- **PROBLEM REQUIREMENTS**
Look through the material below and report every line that includes "campaigns".

━━━━

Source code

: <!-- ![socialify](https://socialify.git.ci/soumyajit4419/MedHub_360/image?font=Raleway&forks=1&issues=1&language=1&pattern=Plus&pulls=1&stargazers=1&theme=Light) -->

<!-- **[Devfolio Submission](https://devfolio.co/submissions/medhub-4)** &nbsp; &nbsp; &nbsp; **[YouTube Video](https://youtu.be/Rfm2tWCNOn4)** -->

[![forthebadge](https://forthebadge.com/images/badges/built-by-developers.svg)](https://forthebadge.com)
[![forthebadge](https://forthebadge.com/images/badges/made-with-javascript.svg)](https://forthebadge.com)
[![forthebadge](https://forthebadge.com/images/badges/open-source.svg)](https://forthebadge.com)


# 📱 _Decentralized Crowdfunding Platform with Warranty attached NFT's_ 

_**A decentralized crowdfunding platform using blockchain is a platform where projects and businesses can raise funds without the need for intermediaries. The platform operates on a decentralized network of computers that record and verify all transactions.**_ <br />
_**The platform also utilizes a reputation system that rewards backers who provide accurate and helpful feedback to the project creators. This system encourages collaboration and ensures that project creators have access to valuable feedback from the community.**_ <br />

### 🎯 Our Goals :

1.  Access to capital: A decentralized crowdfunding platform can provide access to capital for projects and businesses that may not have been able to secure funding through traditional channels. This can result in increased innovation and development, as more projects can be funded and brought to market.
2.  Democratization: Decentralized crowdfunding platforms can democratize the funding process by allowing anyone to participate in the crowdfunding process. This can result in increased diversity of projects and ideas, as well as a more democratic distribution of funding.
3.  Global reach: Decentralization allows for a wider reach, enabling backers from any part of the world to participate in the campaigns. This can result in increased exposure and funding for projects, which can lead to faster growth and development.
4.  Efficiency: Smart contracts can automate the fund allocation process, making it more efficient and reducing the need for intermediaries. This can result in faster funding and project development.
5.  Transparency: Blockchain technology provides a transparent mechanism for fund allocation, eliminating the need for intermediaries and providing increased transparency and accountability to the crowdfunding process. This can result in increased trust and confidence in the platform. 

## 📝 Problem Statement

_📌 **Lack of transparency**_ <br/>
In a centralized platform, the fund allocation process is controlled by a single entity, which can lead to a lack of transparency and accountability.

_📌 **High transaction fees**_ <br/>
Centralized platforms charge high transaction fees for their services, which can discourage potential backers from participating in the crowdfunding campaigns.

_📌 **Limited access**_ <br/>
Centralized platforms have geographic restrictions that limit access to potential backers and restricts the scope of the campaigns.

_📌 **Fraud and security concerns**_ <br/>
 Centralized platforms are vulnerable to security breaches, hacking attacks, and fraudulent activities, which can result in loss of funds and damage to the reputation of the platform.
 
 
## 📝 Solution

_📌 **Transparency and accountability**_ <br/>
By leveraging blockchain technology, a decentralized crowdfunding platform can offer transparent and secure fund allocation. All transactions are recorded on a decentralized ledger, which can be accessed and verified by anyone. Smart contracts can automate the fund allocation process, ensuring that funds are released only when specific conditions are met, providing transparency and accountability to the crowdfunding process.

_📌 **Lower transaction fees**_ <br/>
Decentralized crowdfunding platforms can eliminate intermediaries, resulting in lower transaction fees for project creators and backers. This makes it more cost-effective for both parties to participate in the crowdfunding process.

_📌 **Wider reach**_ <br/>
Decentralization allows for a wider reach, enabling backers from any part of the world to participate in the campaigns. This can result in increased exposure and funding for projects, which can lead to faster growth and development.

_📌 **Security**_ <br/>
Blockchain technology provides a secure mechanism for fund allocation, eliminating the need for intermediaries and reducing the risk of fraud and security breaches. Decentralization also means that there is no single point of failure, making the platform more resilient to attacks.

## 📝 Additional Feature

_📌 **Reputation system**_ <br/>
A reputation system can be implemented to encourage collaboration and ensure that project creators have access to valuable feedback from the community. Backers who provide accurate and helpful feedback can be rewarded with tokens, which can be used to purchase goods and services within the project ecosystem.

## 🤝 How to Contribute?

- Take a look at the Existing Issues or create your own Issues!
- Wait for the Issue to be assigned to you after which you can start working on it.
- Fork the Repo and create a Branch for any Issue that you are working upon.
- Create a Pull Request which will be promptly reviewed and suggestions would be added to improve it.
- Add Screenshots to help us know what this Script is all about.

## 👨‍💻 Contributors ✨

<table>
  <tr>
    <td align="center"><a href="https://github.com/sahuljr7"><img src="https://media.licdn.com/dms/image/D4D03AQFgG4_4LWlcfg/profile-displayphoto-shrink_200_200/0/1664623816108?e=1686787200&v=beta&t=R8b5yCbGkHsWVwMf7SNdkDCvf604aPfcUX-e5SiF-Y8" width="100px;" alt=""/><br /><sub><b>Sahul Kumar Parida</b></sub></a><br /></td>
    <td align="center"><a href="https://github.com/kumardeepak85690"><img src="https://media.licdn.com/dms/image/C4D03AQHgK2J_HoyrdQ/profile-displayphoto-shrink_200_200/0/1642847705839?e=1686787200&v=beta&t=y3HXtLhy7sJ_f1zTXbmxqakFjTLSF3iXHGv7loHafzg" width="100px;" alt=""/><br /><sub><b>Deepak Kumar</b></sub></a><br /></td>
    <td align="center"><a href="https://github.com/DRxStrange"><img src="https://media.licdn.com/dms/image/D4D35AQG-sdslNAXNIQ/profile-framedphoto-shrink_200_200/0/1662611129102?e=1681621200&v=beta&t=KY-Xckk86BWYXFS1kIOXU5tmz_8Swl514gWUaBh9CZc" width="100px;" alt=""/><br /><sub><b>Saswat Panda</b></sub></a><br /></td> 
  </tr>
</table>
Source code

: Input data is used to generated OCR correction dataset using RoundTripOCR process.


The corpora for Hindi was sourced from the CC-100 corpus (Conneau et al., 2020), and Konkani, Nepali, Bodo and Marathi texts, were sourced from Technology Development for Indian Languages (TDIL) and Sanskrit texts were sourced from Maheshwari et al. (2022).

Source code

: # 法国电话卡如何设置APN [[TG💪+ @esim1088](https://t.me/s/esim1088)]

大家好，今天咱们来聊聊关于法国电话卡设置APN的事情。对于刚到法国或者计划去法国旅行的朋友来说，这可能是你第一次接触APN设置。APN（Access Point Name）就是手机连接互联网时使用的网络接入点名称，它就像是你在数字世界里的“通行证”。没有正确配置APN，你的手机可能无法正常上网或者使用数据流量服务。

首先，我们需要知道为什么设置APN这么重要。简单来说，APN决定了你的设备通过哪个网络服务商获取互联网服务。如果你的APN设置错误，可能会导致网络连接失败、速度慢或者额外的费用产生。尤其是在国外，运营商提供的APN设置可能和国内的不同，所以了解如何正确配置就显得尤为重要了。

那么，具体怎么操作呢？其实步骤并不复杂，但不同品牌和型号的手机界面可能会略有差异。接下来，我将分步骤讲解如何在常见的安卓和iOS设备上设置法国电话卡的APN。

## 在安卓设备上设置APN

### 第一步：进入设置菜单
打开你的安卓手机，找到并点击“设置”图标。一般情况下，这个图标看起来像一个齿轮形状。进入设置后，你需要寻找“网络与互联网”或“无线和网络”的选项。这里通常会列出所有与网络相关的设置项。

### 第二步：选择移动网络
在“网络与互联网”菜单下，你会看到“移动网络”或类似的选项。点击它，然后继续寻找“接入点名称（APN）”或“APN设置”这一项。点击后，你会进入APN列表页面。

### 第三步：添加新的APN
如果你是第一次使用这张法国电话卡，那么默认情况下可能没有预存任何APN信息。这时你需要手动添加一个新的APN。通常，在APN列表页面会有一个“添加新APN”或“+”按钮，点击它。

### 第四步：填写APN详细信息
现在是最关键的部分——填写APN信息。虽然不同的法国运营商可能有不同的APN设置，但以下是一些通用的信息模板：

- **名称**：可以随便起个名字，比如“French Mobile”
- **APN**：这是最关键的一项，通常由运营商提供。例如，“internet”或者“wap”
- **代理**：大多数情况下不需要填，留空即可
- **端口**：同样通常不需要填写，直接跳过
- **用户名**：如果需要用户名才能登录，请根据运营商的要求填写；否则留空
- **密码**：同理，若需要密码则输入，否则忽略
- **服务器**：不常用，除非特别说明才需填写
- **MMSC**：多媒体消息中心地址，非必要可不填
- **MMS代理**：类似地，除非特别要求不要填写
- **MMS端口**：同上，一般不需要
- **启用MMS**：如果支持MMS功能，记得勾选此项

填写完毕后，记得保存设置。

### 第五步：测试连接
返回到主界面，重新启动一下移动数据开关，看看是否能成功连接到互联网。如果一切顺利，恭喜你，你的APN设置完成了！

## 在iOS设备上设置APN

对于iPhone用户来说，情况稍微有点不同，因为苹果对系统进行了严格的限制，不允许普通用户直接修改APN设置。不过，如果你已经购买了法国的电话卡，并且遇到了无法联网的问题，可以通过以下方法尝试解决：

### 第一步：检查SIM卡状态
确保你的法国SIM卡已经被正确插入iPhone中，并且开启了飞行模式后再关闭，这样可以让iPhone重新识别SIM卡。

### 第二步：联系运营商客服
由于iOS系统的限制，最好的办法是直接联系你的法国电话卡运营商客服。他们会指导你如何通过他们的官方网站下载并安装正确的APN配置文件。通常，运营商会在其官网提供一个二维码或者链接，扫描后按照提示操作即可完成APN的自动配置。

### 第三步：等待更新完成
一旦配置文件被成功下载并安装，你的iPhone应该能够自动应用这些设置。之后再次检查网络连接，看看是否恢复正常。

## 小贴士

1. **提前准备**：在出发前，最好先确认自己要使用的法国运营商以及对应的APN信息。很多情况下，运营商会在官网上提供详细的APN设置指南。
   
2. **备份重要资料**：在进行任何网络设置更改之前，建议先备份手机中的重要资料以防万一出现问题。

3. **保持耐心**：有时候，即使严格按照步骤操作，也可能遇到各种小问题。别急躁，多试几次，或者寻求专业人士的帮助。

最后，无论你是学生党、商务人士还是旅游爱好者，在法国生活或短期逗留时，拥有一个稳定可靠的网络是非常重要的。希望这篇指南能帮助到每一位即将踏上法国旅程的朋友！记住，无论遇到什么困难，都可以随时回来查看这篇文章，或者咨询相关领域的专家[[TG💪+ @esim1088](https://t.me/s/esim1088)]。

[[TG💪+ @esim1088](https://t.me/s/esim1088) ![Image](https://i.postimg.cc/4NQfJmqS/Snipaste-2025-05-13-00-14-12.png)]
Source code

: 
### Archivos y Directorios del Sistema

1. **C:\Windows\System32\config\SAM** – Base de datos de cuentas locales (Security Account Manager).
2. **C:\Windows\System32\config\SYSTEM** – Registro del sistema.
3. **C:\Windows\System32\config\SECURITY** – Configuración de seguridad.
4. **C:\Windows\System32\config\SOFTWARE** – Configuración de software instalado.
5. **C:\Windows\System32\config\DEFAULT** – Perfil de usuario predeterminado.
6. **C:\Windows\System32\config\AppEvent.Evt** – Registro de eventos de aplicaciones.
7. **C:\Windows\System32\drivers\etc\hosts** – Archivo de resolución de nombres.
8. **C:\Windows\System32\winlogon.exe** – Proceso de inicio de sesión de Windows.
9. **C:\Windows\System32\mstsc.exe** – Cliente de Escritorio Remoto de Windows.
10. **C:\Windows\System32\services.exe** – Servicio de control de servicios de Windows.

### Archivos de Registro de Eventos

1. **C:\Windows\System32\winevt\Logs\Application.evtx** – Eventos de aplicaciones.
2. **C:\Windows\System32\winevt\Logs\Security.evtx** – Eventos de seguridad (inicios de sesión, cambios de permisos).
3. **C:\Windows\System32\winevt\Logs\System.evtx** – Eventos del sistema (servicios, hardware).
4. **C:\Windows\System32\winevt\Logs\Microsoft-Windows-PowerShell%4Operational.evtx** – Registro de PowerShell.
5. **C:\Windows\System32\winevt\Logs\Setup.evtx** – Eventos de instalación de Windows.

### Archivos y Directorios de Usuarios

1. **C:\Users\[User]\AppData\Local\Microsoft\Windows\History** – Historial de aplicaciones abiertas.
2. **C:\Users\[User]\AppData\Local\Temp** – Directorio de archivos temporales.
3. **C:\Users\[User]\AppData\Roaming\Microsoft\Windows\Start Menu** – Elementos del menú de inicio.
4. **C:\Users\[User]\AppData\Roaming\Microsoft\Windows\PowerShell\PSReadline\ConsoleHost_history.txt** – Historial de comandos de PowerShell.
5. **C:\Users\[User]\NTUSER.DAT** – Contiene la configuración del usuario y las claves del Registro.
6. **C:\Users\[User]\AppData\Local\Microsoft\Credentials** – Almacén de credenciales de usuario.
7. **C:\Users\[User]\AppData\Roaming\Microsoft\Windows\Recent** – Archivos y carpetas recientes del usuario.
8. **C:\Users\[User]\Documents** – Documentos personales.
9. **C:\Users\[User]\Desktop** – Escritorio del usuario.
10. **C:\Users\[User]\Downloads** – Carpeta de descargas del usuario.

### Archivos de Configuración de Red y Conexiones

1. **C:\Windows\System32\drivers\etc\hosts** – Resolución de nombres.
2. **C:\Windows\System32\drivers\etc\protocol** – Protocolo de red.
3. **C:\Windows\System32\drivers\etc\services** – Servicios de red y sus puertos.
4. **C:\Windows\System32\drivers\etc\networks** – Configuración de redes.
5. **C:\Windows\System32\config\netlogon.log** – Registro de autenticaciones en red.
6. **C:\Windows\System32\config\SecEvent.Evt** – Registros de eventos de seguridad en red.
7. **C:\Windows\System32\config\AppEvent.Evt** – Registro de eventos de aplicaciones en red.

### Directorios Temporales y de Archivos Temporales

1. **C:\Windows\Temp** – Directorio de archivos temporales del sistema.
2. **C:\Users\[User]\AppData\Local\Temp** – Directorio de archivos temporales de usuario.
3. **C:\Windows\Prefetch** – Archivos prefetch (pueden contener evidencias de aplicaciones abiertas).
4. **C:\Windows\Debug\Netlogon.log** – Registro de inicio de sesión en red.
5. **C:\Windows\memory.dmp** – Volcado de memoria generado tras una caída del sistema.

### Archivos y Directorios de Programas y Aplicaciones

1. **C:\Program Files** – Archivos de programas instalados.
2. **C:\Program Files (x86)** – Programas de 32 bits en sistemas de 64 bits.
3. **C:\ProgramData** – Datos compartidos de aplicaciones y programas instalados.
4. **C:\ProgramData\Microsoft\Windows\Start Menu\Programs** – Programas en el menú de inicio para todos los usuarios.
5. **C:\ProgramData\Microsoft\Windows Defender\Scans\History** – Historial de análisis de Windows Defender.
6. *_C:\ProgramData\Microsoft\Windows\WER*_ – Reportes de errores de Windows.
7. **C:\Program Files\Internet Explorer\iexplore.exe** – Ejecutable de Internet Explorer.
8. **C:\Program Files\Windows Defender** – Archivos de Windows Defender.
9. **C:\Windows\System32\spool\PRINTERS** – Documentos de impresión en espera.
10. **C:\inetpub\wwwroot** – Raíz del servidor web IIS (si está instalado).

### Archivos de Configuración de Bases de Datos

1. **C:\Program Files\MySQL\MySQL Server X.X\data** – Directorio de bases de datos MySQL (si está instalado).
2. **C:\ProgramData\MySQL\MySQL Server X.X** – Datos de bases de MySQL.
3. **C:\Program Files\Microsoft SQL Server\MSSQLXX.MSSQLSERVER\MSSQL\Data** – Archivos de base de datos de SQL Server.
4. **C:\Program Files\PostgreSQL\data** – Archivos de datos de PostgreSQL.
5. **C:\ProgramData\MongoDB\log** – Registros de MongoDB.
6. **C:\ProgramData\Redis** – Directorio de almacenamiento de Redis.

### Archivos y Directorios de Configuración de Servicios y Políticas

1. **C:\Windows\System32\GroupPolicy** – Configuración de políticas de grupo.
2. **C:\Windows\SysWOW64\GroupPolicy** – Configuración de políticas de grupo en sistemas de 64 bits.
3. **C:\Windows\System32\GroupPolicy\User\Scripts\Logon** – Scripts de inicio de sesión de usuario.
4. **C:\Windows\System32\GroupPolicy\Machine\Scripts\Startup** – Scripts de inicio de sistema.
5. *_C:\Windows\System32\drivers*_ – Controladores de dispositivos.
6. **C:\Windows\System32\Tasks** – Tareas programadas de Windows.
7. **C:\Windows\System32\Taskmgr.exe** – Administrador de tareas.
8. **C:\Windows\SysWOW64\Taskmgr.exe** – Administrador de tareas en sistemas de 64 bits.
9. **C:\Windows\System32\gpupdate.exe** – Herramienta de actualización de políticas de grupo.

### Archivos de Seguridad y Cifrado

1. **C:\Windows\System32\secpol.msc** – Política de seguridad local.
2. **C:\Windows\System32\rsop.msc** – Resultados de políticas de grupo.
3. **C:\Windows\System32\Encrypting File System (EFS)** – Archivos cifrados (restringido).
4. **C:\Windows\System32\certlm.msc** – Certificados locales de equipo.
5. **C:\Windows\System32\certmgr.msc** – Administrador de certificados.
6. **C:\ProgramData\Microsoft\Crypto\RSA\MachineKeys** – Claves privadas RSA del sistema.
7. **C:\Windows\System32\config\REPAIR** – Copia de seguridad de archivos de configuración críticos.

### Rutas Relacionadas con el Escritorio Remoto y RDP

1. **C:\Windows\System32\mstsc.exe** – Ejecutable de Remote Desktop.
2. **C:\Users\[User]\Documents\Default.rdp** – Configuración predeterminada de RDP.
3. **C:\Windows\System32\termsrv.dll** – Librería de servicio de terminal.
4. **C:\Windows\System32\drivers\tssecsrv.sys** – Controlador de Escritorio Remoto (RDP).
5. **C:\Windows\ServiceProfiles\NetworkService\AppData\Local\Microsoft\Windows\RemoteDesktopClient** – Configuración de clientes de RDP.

━━━━

- **ANSWER TO THE EXERCISE**
3.  Global reach: Decentralization allows for a wider reach, enabling backers from any part of the world to participate in the campaigns. This can result in increased exposure and funding for projects, which can lead to faster growth and development.
Centralized platforms charge high transaction fees for their services, which can discourage potential backers from participating in the crowdfunding campaigns.
Centralized platforms have geographic restrictions that limit access to potential backers and restricts the scope of the campaigns.
Decentralization allows for a wider reach, enabling backers from any part of the world to participate in the campaigns. This can result in increased exposure and funding for projects, which can lead to faster growth and development.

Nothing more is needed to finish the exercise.